Patrick McCormick
patrick.mccormick@alum.mit.edu
2015-01-05
Administrative healthcare data is frequently the only available source for determining individual risk of mortality when looking at thousands or millions of patient records. Medical chart abstraction just isn't feasible for projects of this scale.
In the United States, the records for every inpatient and outpatient encounter is reviewed by a qualified medical coder who assigns a set of diagnosis and procedural codes based on phrases within the medical record. The coding system currently in use is ICD-9-CM. ICD-9-CM is an adaptation of the venerable ICD-9 standard which was developed in 1978. The U.S. National Center for Health Statistics (NCHS) developed ICD-9-CM, which has been required for Medicare and Medicaid claims since 1979. ICD-9-CM is updated annually.
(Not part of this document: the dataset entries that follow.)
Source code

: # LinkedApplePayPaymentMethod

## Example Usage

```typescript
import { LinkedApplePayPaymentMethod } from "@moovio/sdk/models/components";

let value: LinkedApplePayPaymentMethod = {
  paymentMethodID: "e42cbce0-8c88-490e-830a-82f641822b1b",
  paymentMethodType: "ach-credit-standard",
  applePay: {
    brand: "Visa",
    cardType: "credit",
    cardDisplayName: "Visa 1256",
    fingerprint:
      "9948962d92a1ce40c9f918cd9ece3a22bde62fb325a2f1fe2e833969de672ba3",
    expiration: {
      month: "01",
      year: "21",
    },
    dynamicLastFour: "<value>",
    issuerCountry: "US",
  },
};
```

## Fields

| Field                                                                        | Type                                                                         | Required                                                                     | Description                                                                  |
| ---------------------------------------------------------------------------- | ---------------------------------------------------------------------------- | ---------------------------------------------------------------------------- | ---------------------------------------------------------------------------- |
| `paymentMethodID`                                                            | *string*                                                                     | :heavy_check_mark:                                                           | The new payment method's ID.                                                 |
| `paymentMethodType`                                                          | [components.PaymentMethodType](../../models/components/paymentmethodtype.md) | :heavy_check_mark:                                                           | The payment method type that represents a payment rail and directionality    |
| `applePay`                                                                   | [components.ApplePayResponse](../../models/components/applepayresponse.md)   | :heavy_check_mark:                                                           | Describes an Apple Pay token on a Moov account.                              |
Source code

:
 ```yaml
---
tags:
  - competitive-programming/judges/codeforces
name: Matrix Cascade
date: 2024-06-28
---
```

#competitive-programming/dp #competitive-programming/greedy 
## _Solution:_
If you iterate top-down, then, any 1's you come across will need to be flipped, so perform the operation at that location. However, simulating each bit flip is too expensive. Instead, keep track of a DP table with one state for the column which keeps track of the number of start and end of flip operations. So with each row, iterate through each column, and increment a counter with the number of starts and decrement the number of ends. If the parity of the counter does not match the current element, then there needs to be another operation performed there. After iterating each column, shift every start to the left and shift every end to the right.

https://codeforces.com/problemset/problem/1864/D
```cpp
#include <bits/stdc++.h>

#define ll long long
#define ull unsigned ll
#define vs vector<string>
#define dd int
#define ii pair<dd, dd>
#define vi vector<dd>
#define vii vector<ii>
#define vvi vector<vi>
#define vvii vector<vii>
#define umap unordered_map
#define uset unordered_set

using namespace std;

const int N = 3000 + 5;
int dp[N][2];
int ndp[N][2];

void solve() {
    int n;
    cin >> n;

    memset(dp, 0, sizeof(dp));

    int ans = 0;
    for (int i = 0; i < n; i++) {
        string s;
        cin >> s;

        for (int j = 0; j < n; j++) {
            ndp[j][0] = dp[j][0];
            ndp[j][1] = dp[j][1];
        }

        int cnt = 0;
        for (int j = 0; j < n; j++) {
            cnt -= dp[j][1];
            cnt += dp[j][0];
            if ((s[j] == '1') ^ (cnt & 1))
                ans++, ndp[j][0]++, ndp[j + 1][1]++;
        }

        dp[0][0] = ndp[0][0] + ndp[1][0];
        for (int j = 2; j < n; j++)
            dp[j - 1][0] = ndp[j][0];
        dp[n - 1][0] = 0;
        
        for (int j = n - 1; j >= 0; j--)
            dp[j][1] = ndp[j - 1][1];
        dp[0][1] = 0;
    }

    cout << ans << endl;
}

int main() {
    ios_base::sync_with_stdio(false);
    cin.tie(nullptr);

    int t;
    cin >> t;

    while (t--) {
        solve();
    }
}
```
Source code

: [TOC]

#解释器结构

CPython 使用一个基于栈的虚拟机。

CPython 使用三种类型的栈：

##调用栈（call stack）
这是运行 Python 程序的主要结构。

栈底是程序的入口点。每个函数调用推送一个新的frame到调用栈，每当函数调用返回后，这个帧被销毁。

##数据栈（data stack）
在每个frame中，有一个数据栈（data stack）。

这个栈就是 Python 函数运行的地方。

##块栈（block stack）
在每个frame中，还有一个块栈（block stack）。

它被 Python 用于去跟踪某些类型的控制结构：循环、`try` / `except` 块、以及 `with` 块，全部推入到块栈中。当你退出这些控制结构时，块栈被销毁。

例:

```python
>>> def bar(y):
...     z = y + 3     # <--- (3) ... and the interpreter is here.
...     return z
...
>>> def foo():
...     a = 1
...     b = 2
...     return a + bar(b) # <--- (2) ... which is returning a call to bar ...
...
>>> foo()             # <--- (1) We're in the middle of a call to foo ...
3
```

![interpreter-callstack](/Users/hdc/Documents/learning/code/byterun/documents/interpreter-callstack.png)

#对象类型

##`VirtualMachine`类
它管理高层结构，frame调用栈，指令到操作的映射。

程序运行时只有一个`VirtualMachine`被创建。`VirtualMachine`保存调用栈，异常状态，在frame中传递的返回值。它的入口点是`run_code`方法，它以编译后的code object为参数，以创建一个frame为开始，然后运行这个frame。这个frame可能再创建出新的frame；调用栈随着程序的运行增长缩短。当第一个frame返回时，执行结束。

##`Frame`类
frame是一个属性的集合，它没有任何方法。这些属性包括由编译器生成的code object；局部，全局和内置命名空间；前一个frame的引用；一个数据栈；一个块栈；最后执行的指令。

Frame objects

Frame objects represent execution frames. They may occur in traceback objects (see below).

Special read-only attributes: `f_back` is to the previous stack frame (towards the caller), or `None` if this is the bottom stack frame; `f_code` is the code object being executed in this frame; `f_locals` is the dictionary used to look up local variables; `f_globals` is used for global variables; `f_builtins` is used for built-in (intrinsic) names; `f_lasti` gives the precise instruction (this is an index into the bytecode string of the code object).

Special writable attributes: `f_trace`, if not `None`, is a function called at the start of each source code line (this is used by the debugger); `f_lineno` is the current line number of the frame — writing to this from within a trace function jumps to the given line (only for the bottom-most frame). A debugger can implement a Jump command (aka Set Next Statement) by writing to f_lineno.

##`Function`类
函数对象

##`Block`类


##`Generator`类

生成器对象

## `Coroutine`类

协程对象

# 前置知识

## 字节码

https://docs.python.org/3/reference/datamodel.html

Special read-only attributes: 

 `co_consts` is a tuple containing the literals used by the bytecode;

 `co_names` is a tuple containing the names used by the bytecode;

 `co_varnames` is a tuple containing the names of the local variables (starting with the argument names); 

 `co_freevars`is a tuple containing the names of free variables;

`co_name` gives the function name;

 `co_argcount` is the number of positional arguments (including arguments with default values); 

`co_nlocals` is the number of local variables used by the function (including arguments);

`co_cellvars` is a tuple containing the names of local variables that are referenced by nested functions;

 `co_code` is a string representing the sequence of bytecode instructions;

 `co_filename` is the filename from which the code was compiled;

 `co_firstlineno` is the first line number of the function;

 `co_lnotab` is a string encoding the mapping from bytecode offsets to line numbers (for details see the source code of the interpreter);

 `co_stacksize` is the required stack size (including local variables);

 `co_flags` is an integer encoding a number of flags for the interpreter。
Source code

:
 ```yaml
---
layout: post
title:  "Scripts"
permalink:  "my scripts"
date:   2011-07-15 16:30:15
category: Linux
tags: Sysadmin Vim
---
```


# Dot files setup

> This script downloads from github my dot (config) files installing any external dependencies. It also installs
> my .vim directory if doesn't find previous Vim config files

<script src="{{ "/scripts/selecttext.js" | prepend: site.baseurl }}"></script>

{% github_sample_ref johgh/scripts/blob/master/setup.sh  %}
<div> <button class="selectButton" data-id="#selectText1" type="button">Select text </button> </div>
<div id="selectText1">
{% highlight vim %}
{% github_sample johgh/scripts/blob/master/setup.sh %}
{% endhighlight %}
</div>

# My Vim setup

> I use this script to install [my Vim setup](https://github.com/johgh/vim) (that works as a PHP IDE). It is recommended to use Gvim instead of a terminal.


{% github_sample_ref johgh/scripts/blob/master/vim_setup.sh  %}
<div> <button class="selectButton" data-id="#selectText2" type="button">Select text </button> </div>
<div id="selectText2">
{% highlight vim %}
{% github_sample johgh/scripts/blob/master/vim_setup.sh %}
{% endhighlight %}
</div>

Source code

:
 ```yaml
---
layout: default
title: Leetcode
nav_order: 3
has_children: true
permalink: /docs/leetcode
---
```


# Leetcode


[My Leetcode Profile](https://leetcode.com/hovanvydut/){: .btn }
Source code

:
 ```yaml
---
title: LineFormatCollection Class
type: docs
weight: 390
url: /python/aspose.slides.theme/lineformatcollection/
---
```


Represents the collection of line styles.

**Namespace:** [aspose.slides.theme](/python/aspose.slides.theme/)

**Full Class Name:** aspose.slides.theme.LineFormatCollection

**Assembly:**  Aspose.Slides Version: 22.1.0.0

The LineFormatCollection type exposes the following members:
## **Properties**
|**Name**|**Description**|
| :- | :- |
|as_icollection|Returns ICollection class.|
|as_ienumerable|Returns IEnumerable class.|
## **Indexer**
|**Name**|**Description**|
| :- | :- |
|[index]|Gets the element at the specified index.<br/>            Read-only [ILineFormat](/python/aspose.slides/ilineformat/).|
At some point, perhaps as soon as October 2015, ICD-10-CM codes will need to be used instead. It is likely that “dual coding” of claims in both sets will continue for some time.
In the meantime, there is a wealth of administrative data available within the ICD-9-CM diagnostic and procedural codes stored within US healthcare systems. The routines in this package are designed to help determine comorbidity and medical risk status of a given patient using several popular models published in the peer-reviewed literature.
In order to demonstrate this package, this package includes data on 100 patients from the Vermont Uniform Hospital Discharge Data Set for 2011, Inpatient.
library(medicalrisk)
library(plyr)
data(vt_inp_sample)
x <- count(vt_inp_sample, c('id'))
cat("average count of ICD codes per patient is: ", mean(x$freq))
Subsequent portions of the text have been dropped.